Zelf een woongroep oprichten is niet niks. Lenders en haar dochter hadden flink wat overredingskracht nodig om de gemeente enthousiast te maken zodat er grond beschikbaar kwam. “Inmiddels ziet de gemeente Apeldoorn het helemaal zitten”, aldus Lenders. Ook hebben ze al een groepje geïnteresseerden gevonden op voorlichtingsavonden die ze organiseerden. Maar nog niet genoeg, dus wordt er druk verder gezocht.

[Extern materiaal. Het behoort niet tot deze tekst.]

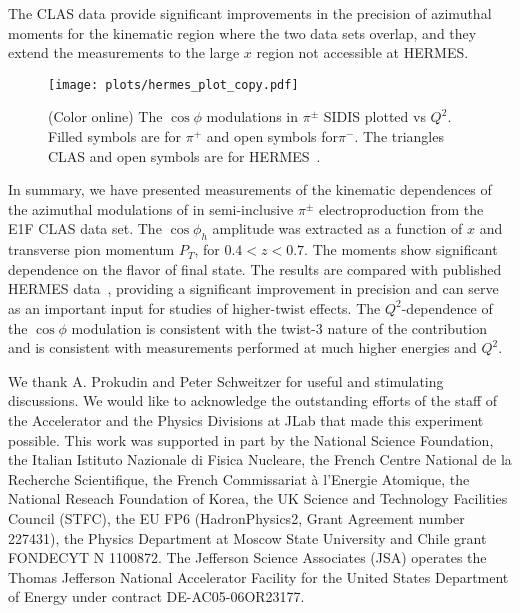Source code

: \documentclass[aps,prl,twocolumn,showpacs,superscriptaddress,groupedaddress]{revtex4}  %
\newcommand{\xbj}{x}
\begin{document}
The CLAS data provide
significant improvements in the precision of azimuthal moments  for the kinematic region where the two data
sets overlap, and they extend the measurements to the large $\xbj$ region not accessible at HERMES.
\begin{figure}[h]
\begin{center}
\texttt{[image: plots/hermes\_plot\_copy.pdf]}
\end{center}
\caption{(Color online) The $\cos\phi$ modulations in $\pi^\pm$ SIDIS plotted vs $Q^2$. Filled symbols are for $\pi^+$ and open symbols for$\pi^-$.
The triangles CLAS and open symbols are for HERMES~\cite{Airapetian:2012yg}.}
\label{fig:clas-hermes}
\end{figure}


 

In summary, we have presented measurements of the kinematic dependences
 of the azimuthal modulations of  in semi-inclusive $\pi ^\pm$ electroproduction from the E1F CLAS data set. 
The $\cos \phi_h$ amplitude was extracted as a function of $\xbj$ and transverse pion 
momentum $P_T$, for  $0.4<z<0.7$.
The  moments show significant  dependence on the flavor of final state. The results are compared with published HERMES data~\cite{Airapetian:2012yg}, 
providing  a significant improvement in precision and can serve as an important input for studies of higher-twist effects.
The  $Q^2$-dependence of the $\cos\phi$ modulation is consistent with 
the twist-3 nature of the contribution and is consistent with measurements performed at much higher energies and $Q^2$.

We thank A. Prokudin and Peter Schweitzer for useful and stimulating discussions.
We would like to acknowledge the outstanding efforts of the staff of the 
Accelerator and the Physics Divisions at JLab that made this experiment possible.
This work was supported in part by 
the National Science Foundation, 
the Italian Istituto Nazionale di Fisica Nucleare, 
the French Centre National de la Recherche Scientifique,
the French Commissariat \`{a} l'Energie Atomique, 
the National Reseach Foundation of Korea,
the UK Science and Technology Facilities Council (STFC),
the EU FP6 (HadronPhysics2, Grant Agreement number 227431),
the Physics Department at Moscow State University
and Chile grant FONDECYT N 1100872.
The Jefferson Science Associates (JSA) operates the Thomas Jefferson National Accelerator Facility for the United States Department of Energy under contract DE-AC05-06OR23177.
\end{document}
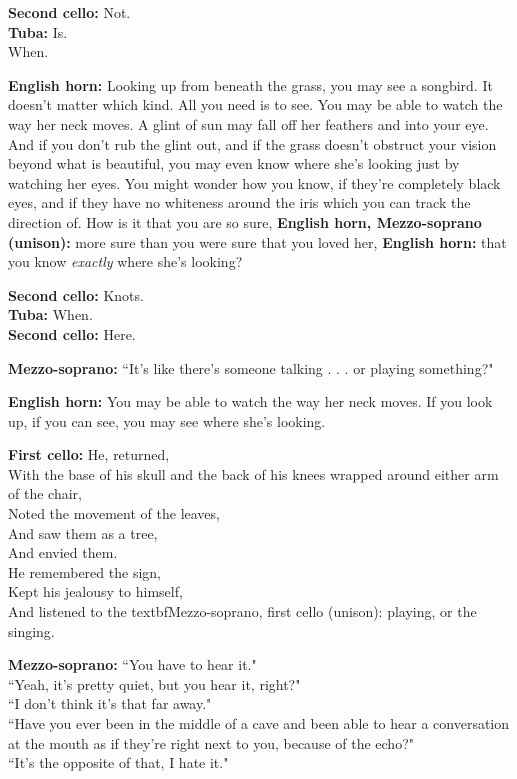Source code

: \documentclass[11pt]{article}
\begin{document}
\begingroup
\textbf{Second cello:} Not. \\ \textbf{Tuba:} Is. \\ When.
\endgroup

\begingroup
\textbf{English horn:} Looking up from beneath the grass, you may see a songbird. It doesn't matter which kind. All you need is to see. You may be able to watch the way her neck moves. A glint of sun may fall off her feathers and into your eye. And if you don't rub the glint out, and if the grass doesn't obstruct your vision beyond what is beautiful, you may even know where she's looking just by watching her eyes. You might wonder how you know, if they're completely black eyes, and if they have no whiteness around the iris which you can track the direction of. How is it that you are so sure, \textbf{English horn, Mezzo-soprano (unison):} more sure than you were sure that you loved her, \textbf{English horn:} that you know \textit{exactly} where she's looking?
\endgroup

\begingroup
\textbf{Second cello:} Knots. \\ \textbf{Tuba:} When. \\ \textbf{Second cello:} Here.
\endgroup

\begingroup
\textbf{Mezzo-soprano:} ``It's like there's someone talking . . . or playing something?"
\endgroup

\begingroup
\textbf{English horn:} You may be able to watch the way her neck moves. If you look up, if you can see, you may see where she's looking.
\endgroup

\begingroup
\textbf{First cello:} He, returned, \\ With the base of his skull and the back of his knees wrapped around either arm of the chair, \\ Noted the movement of the leaves, \\ And saw them as a tree, \\ And envied them. \\ He remembered the sign, \\ Kept his jealousy to himself, \\ And listened to the textbf{Mezzo-soprano, first cello (unison):} playing, or the singing.
\endgroup

\begingroup
\textbf{Mezzo-soprano:} ``You have to hear it." \\ ``Yeah, it's pretty quiet, but you hear it, right?" \\ ``I don't think it's that far away." \\ ``Have you ever been in the middle of a cave and been able to hear a conversation at the mouth as if they're right next to you, because of the echo?" \\ ``It's the opposite of that, I hate it."
\endgroup
\end{document}
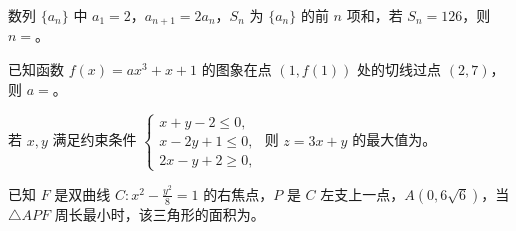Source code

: \begin{question}
数列 $\{a_n\}$ 中 $a_1=2$，$a_{n+1}=2a_n$，$S_n$ 为 $\{a_n\}$ 的前 $n$ 项和，若 $S_n=126$，则 $n=$\gkblank{}。

\end{question}
\begin{question}
已知函数 $f(x)=ax^3+x+1$ 的图象在点 $(1,f(1))$ 处的切线过点 $(2,7)$，则 $a=$\gkblank{}。

\end{question}
\begin{question}
若 $x,y$ 满足约束条件 $\begin{cases}x+y-2\leqslant0,\\x-2y+1\leqslant0,\\2x-y+2\geqslant0,\end{cases}$ 则 $z=3x+y$ 的最大值为\gkblank{}。

\end{question}
\begin{question}
已知 $F$ 是双曲线 $C:x^2-\frac{y^2}{8}=1$ 的右焦点，$P$ 是 $C$ 左支上一点，$A(0,6\sqrt6)$，当 $\triangle APF$ 周长最小时，该三角形的面积为\gkblank{}。

\end{question}

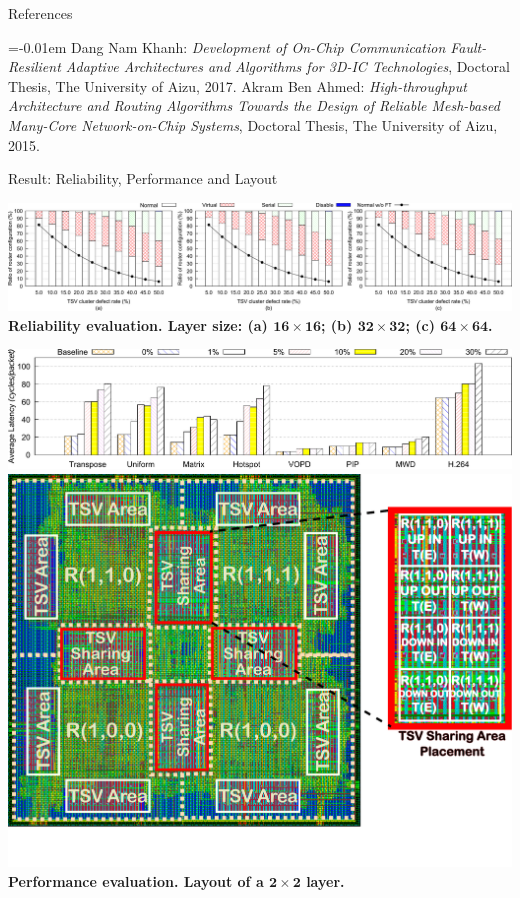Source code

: \documentclass[a1paper,portrait]{baposter}
\let\oldtextbf\textbf
\renewcommand{\textbf}[1]{\textcolor{aaublue1}{\oldtextbf{#1}}}
\begin{document}
\begin{poster}
\begin{posterbox}[name=refs,column=1,span=1,below=tech]{References}

    
    \begin{thebibliography}{1}%
        \itemsep=-0.01em%
        \setlength{\baselineskip}{0.4em}%
         Dang Nam Khanh: \emph{\color{aaublue2}Development of On-Chip Communication Fault-Resilient Adaptive Architectures and Algorithms for 3D-IC Technologies}, Doctoral Thesis, The University of Aizu, 2017. 
         Akram Ben Ahmed: \emph{\color{aaublue2}High-throughput Architecture and Routing Algorithms Towards the Design of Reliable Mesh-based Many-Core Network-on-Chip Systems}, Doctoral Thesis, The University of Aizu, 2015. 
    \end{thebibliography}

\end{posterbox}

\begin{posterbox}[name=perf,column=0,above=bottom,span=2]{Result: Reliability, Performance and Layout }
\begin{center}
    \includegraphics[width=1\linewidth]{figs/reli.pdf} \\
    \textbf{\small Reliability evaluation. Layer size: (a) $\mathbf{16\times16}$; (b) $\mathbf{32\times32}$; (c) $\mathbf{64\times64}$. }
\end{center}
        \includegraphics[width=.75\linewidth]{figs/perf.pdf}\hspace*{0.5cm} \includegraphics[width=.22\linewidth]{figs/layout.pdf} \\
        \textbf{\small\hspace*{8cm}Performance evaluation. \hspace*{9cm} Layout of a $\mathbf{2\times2}$ layer.}
\end{posterbox}
\end{poster}
\end{document}
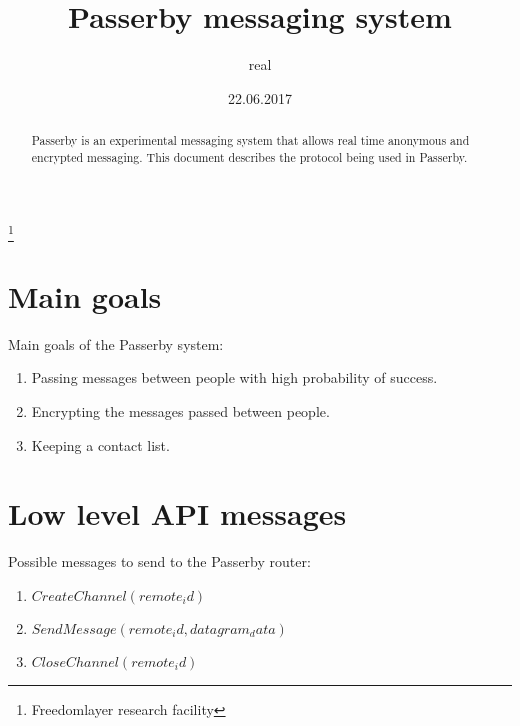 \documentclass{amsart}
\theoremstyle{definition}
\theoremstyle{remark}
\numberwithin{equation}{section}
\begin{document}
\title{Passerby messaging system}

\author{real}
\thanks{Freedomlayer research facility}



\date{22.06.2017}
\maketitle

\begin{abstract}
  Passerby is an experimental messaging system that allows real time anonymous
  and encrypted messaging. This document describes the protocol being used in
  Passerby.
\end{abstract}

\section{Main goals}

Main goals of the Passerby system:

\begin{enumerate}
  \item Passing messages between people with high probability of success.
  \item Encrypting the messages passed between people.
  \item Keeping a contact list.
\end{enumerate}


\section{Low level API messages}

Possible messages to send to the Passerby router:
\begin{enumerate}
  \item $CreateChannel (remote_id)$
  \item $SendMessage (remote_id, datagram_data)$
  \item $CloseChannel (remote_id)$
\end{enumerate}
\end{document}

…of aansluiten bij ‘n bestaande?
Sluit u zich liever aan bij een bestaande woongroep, kijk dan eens op de website van de LVGO (www.lvgo.nl, 030-820 09 65). Per woonplaats is aangegeven welke seniorenwoongroepen er zijn. Van der Horst adviseert om niet te wachten tot het echt niet meer anders kan. “Wij wonen hier nu zeven jaar en hebben onderling echt iets opgebouwd. Dat maakt de eventuele zorg straks ook makkelijker, omdat je dan al weet wat je aan elkaar hebt.”
Zijn er dan helemaal geen nadelen? Jawel. In een groep wonen past niet bij iedereen. “Gemeenschappelijk wonen heeft ook zijn uitdagingen. Je moet kunnen omgaan met de spanning tussen het op jezelf zijn en deelnemen aan activiteiten. En tussen het vasthouden aan je eigen mening en het accepteren van een groepsbesluit”, waarschuwt Zwart.